Le maire de New-York, Rudolph Giuliani nous accueille. L’Amérique traumatisée par le 11 septembre fait la fête à l’espoir de renaissance qu’apporte le Concorde lui aussi éprouvé. Puis nous faisons une tournée en Concorde à Clermont Ferrand, pour un merci à Michelin (et à Edouard) qui embarque ses Bibendum !
Las, au printemps 2003, la seconde Guerre du Golfe provoque une crise qui oblige les compagnies françaises et britanniques qui exploitent les quelques Concorde construits à les clouer au sol. Je suis invité au dernier vol sur New-York, le 30 mai 2003, puis je vois partir au musée ces beaux avions, les 12 qui demeurent et rejoignent les 6 prototypes.
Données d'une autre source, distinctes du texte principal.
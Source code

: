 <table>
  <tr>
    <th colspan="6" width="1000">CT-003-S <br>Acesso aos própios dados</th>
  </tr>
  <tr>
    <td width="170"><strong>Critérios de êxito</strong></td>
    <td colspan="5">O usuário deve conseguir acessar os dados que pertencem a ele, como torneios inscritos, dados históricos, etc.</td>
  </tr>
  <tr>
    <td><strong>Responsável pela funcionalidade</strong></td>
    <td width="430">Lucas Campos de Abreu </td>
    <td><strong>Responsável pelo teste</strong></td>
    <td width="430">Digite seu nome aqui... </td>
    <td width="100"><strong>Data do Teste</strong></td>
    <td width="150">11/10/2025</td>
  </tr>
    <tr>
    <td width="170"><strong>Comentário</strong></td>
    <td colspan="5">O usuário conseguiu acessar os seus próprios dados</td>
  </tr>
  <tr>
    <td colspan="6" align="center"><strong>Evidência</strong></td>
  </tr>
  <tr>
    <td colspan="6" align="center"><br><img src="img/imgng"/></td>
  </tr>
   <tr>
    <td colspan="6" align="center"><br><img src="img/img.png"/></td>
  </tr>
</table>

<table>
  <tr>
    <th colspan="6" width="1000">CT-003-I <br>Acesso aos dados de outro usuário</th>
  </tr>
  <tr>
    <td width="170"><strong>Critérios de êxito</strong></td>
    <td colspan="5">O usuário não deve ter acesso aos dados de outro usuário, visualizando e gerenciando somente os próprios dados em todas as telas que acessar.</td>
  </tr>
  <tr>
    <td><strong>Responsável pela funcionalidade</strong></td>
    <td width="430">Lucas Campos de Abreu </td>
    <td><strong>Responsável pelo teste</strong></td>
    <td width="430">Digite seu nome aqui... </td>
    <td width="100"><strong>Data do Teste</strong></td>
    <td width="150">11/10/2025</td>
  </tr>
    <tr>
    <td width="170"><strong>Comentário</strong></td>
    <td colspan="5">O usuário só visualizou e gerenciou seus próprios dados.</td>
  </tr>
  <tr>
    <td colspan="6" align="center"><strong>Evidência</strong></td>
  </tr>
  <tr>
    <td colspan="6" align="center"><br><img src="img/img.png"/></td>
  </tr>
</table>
Un peu désuets, mais toujours si beaux et originaux, et seuls capables de faire voler des hommes de la rue, comme nous, à Mach 2. Je suis sûr que je possède plus de 100 h de vol à bord des Concorde, donc plus de 70 à vitesse supersonique ! Dans sa vie, un pilote de chasse en cumule au mieux trois ou quatre fois moins.
Mon F-BTSD est conservé et abrité au Musée de l’Air et de l’Espace du Bourget, face à face avec le premier prototype, le F-WTSS.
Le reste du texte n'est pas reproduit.